Aussi, nous pensons que l’augmentation des ressources en faveur des banques, l’activation de tous les instruments permettant d’accroître leur refinancement sont des mesures qui pourraient permettre de maintenir, voire accroître le financement de l’économie.

Cependant, lorsque l’on observe ce que certaines banques centrales (BCE, FED, etc.) ont entrepris comme mesures urgentes pour faire face au Covid-19, nous trouvons que la BCEAO n’a pas encore épuisé les instruments dont elle dispose à cet effet. Nous avons par exemple pensé à l’achat et/ ou au rachat de la dette publique des Etats pour leur permettre de disposer de la liquidité et/ou de réduire leur coût de financement sur le marché, surtout qu’elle envisage le réaménagement du calendrier d’émission des titres publics sur le marché financier régional.
En somme, nous voulons dire que notre institution d’émission dispose encore de marge de manœuvre, notamment en matière de mesures non-conventionnelles.


Lire aussi : Covid-19 : Le Burkina Faso, compterait-il sur la providence divine face à la fermeture des frontières ?


Peut-on s’attendre à ce qu’une mauvaise politique de relance aggrave davantage la situation ?

Absolument ! En matière de politique économique, il faut non seulement savoir choisir l’instrument, mais également savoir l’utiliser et surtout agir à temps. Dans le cas spécifique du choc sécuritaire, le fonctionnement partiel des entreprises, voire l’arrêt de leur activité, réduit l’offre de biens et services. Dans ce contexte, une politique trop active de relance de la demande pourrait conduire à des pressions inflationnistes qui viendront dégrader le pouvoir d’achat des populations vulnérables. C’est pourquoi, nous saluons les mesures monétaires et budgétaires prises qui agissent beaucoup plus sur l’offre que sur la demande globale.

Les institutions de Bretton Woods ont aussi suspendu le paiement des dettes des pays africains et annoncé des mesures d’aides concessionnelles pour les pays qui le voudront. Nous voulons là aussi votre lecture sur l’ensemble de ces mesures…

Ces mesures consistant à suspendre le paiement de la dette des pays de l’IDA, accompagnées de l’augmentation de l’aide concessionnelle, sont à saluer même si elles n’ont pas été poussées jusqu’à l’annulation pure et simple de cette dette. Elles sont à saluer parce qu’elles permettent aux Etats de dégager les sommes relatives au service de la dette (paiement des intérêts plus remboursement du principal) pour financer leur plan de riposte au Covid-19.
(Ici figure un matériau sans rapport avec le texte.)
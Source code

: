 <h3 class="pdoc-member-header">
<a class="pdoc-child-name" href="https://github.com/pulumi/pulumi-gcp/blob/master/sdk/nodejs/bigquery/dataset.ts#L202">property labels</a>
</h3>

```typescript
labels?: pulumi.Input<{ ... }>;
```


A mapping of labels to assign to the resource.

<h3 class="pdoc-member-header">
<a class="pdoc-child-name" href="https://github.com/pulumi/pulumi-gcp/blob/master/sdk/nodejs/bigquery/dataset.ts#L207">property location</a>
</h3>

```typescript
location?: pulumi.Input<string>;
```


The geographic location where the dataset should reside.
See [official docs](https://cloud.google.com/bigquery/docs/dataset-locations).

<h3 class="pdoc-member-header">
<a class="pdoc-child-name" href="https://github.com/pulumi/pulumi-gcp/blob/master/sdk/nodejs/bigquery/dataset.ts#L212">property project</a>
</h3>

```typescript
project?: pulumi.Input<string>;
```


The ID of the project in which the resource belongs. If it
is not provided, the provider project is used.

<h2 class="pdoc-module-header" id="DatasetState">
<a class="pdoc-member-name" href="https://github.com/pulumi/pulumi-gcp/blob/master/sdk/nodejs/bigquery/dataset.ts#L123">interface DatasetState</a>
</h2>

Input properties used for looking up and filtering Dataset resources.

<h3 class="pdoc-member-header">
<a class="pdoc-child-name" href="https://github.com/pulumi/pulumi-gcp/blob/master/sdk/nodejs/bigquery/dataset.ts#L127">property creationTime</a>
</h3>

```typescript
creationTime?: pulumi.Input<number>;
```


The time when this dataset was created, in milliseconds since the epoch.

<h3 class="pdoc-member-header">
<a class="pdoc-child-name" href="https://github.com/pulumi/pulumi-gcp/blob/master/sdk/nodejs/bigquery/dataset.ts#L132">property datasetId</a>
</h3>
Ainsi, pour un pays en difficulté budgétaire, ces mesures permettront de relâcher la contrainte budgétaire. Pour le Burkina Faso par exemple, ces mesures permettent de disposer de plusieurs dizaines de milliards de F CFA pour financer une partie des mesures urgentes annoncées.

Economiquement, qu’est-ce que le coronavirus est venu rappeler aux pays africains ?

Cette crise sanitaire, qui a des répercussions considérables sur nos économies, vient rappeler à quel point celles-ci sont fragiles. Elle interpelle sur la nécessité de bien organiser le système de production pour accroître sa résilience à ce type de choc. Le Covid-19 rappelle enfin qu’il est capital pour toute économie d’assurer une gestion très prudente des finances publiques dans l’optique de disposer de marges de manœuvre suffisantes pour amortir les effets négatifs des chocs exogènes.